Data extracted from a collection
-=-=-=-=-
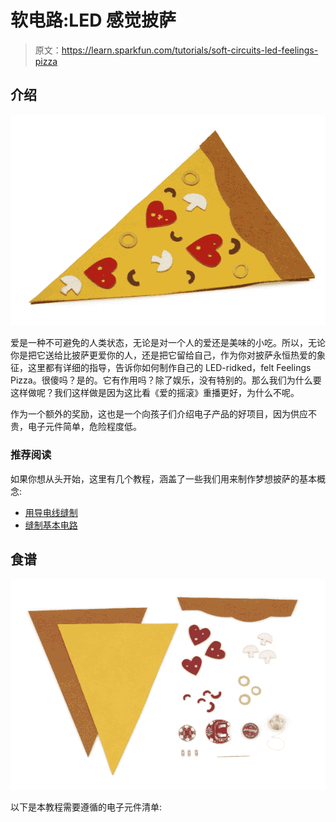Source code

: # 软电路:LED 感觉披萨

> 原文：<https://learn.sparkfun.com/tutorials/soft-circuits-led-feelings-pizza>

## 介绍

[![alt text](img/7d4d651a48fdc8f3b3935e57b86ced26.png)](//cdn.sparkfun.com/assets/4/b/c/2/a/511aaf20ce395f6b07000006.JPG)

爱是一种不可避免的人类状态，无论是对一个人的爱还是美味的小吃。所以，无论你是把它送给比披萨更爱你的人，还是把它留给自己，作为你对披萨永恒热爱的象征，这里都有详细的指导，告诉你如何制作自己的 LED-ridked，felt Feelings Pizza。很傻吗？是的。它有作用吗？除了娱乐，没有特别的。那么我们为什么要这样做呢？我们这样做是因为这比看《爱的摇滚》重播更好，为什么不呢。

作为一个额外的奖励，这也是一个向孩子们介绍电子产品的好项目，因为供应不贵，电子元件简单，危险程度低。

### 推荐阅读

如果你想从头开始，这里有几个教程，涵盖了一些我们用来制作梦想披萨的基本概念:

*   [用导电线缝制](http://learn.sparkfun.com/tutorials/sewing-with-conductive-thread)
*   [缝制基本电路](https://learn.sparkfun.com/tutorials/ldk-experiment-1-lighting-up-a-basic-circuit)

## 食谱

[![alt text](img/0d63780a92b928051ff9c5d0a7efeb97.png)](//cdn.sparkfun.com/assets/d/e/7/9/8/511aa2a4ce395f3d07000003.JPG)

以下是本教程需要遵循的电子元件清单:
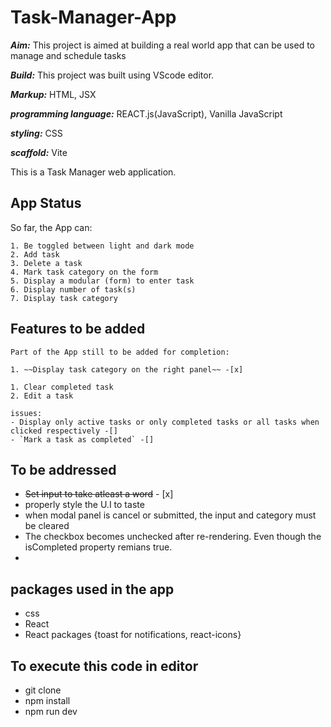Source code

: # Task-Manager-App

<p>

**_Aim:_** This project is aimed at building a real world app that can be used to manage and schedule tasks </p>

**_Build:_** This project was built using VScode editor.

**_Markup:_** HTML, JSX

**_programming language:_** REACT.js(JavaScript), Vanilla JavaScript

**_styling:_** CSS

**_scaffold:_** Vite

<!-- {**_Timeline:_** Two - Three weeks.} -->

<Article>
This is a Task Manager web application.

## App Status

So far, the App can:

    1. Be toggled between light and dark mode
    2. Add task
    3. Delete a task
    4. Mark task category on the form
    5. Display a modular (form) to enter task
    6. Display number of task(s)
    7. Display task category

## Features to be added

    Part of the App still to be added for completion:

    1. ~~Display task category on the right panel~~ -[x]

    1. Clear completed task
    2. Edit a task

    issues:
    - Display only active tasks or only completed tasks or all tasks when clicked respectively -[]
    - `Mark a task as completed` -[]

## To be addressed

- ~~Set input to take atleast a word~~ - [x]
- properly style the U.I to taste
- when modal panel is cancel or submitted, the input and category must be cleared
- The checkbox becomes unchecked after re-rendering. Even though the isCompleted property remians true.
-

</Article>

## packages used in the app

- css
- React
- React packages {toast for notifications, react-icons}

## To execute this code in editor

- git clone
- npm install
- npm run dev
-=-=-=-=-
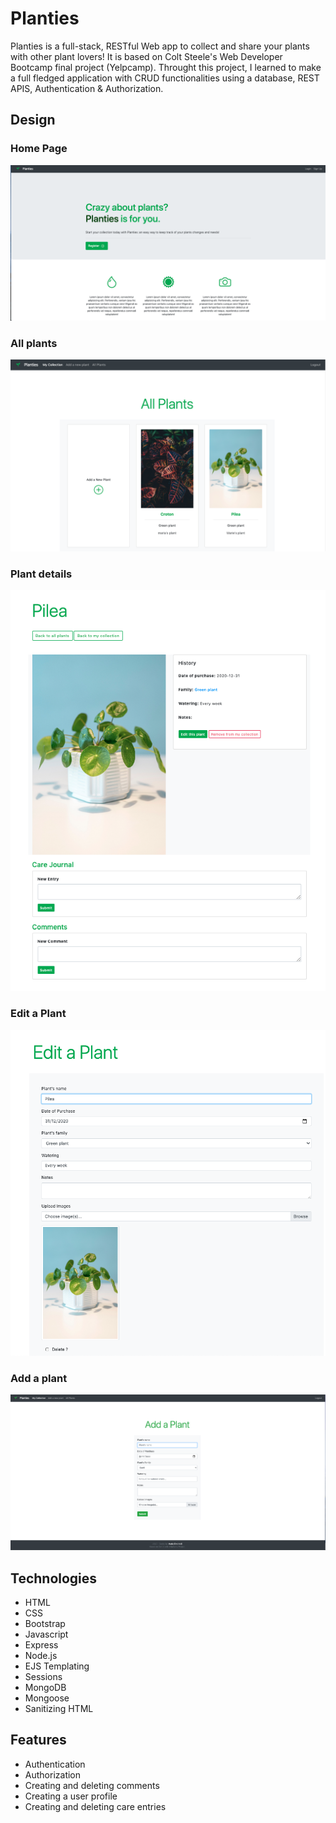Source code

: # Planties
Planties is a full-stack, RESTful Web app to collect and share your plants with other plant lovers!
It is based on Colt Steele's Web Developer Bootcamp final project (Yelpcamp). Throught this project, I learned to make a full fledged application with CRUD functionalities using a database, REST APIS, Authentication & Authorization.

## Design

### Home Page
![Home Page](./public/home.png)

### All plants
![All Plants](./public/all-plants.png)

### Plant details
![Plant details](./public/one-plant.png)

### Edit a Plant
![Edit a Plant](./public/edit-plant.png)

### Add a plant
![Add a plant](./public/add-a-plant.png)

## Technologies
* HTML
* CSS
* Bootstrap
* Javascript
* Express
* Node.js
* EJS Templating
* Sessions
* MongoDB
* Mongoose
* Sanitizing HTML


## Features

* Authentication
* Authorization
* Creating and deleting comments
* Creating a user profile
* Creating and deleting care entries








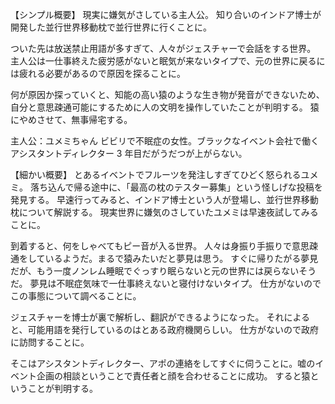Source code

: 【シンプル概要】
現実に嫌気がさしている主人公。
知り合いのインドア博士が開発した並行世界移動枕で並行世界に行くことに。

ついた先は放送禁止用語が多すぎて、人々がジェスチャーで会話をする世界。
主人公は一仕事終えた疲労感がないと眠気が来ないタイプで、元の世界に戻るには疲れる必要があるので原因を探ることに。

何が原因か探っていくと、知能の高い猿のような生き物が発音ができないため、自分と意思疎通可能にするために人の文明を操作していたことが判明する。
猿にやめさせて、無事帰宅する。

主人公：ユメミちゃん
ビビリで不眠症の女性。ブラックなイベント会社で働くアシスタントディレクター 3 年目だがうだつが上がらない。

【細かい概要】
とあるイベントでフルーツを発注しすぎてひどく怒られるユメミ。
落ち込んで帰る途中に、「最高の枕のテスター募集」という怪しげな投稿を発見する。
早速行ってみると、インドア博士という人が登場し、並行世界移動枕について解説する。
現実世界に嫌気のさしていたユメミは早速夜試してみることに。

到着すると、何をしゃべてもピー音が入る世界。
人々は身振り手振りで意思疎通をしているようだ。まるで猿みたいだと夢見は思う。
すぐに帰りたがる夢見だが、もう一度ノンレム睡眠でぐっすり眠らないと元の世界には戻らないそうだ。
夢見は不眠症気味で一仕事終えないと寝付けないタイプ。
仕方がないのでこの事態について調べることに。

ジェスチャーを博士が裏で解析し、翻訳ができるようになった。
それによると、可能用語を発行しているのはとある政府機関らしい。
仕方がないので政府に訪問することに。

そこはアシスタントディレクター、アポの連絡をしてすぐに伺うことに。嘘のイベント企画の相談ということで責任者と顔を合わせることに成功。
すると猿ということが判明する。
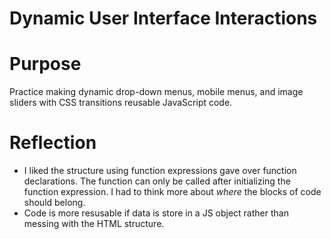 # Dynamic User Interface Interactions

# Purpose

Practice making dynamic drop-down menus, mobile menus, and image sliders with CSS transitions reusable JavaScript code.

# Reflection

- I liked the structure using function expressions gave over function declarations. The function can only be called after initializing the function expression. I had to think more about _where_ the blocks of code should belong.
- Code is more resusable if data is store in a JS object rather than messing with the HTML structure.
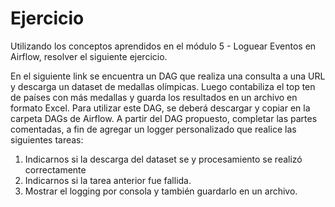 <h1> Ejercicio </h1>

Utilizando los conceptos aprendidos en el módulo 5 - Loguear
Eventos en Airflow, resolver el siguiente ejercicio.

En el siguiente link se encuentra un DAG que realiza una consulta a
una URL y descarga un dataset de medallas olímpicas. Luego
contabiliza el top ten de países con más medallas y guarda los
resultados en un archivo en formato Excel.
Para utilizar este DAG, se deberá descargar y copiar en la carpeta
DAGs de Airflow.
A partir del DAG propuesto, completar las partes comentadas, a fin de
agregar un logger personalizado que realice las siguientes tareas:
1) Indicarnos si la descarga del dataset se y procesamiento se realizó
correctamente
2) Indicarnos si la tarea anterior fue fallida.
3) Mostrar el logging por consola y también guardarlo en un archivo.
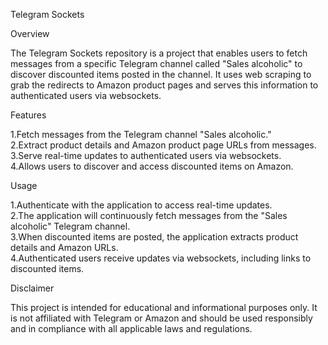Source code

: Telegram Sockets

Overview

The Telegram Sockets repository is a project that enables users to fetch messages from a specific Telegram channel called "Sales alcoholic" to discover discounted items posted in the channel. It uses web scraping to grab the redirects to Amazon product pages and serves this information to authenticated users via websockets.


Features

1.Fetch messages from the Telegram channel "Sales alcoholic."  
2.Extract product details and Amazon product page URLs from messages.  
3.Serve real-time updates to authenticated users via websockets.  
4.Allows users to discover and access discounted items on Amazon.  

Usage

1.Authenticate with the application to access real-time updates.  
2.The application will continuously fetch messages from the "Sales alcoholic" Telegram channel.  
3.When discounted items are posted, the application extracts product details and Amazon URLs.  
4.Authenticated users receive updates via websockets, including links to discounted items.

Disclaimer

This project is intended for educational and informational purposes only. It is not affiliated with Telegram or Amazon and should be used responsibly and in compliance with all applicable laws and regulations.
-=-=-=-=-
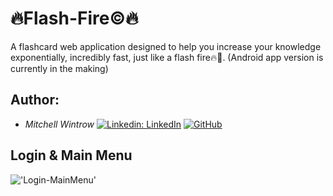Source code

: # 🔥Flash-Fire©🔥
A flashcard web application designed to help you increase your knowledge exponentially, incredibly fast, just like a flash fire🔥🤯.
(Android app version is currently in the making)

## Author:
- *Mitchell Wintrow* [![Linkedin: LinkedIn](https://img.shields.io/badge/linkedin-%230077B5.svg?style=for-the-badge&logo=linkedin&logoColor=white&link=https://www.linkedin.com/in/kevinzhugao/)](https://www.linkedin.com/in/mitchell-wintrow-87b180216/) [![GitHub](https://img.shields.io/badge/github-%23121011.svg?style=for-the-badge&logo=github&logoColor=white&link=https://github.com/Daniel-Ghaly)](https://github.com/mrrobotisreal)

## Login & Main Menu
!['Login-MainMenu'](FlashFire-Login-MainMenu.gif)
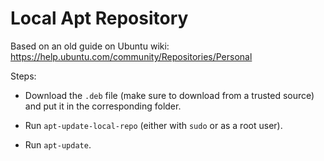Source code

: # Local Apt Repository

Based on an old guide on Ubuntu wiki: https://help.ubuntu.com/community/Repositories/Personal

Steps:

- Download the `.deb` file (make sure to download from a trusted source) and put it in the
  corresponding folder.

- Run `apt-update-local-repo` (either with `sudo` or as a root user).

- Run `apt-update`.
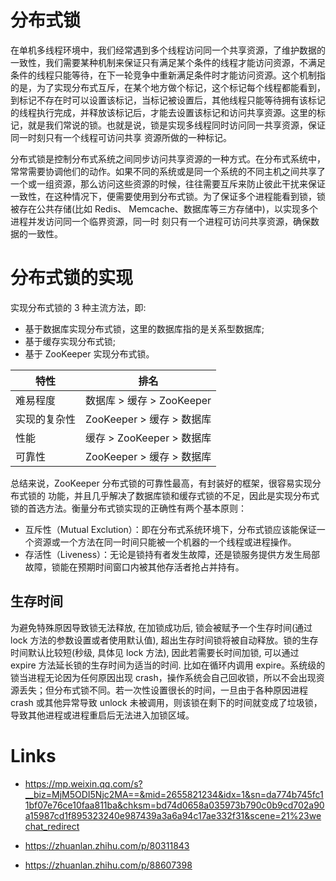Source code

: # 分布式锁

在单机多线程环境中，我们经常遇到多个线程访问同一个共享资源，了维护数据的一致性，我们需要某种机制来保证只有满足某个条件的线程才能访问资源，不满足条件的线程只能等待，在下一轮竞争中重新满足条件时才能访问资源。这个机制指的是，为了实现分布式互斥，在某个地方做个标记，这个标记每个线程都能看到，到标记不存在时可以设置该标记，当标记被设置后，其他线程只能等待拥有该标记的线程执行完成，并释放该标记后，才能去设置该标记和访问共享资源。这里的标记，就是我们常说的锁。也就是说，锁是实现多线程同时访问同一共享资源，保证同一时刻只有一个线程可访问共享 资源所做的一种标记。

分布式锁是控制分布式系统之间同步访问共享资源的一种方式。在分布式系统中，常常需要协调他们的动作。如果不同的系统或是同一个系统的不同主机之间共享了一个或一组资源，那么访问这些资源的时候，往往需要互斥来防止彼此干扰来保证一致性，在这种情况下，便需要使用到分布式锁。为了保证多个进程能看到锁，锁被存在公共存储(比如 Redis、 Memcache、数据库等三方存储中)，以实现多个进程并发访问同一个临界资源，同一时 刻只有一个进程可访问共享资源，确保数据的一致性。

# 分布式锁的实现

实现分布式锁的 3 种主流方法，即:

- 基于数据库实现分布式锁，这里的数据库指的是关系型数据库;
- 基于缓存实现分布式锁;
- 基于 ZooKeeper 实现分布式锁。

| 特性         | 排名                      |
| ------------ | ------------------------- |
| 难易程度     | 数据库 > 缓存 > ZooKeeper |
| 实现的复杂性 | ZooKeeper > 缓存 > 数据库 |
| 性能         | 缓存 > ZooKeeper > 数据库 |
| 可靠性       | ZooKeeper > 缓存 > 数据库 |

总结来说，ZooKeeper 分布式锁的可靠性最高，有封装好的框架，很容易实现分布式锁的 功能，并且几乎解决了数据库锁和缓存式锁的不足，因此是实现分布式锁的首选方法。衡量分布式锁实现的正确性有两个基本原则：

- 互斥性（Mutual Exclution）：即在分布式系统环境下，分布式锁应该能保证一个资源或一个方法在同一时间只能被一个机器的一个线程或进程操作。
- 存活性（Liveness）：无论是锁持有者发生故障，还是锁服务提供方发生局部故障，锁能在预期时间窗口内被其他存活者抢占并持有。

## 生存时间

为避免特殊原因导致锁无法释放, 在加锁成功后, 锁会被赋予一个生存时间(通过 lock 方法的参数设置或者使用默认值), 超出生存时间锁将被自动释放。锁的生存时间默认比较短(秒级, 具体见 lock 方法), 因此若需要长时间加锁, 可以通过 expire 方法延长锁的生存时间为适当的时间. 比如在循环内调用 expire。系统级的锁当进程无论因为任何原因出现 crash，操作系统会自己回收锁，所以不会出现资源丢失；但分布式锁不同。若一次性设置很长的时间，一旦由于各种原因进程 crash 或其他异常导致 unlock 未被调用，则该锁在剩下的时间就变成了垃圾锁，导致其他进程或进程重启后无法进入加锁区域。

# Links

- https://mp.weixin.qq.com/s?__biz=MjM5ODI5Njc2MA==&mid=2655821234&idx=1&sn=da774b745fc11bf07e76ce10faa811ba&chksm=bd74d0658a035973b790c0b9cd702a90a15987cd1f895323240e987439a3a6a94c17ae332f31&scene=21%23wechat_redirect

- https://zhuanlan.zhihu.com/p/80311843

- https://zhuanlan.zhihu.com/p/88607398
-=-=-=-=-
◆ YOUR GOAL ◆
Retype exactly, and only, the lines above from the one where "2.The application will" occurs up to and including the one where "This project is intended" occurs.

◆ SOLUTION TO THIS PROBLEM ◆
2.The application will continuously fetch messages from the "Sales alcoholic" Telegram channel.  
3.When discounted items are posted, the application extracts product details and Amazon URLs.  
4.Authenticated users receive updates via websockets, including links to discounted items.

Disclaimer

This project is intended for educational and informational purposes only. It is not affiliated with Telegram or Amazon and should be used responsibly and in compliance with all applicable laws and regulations.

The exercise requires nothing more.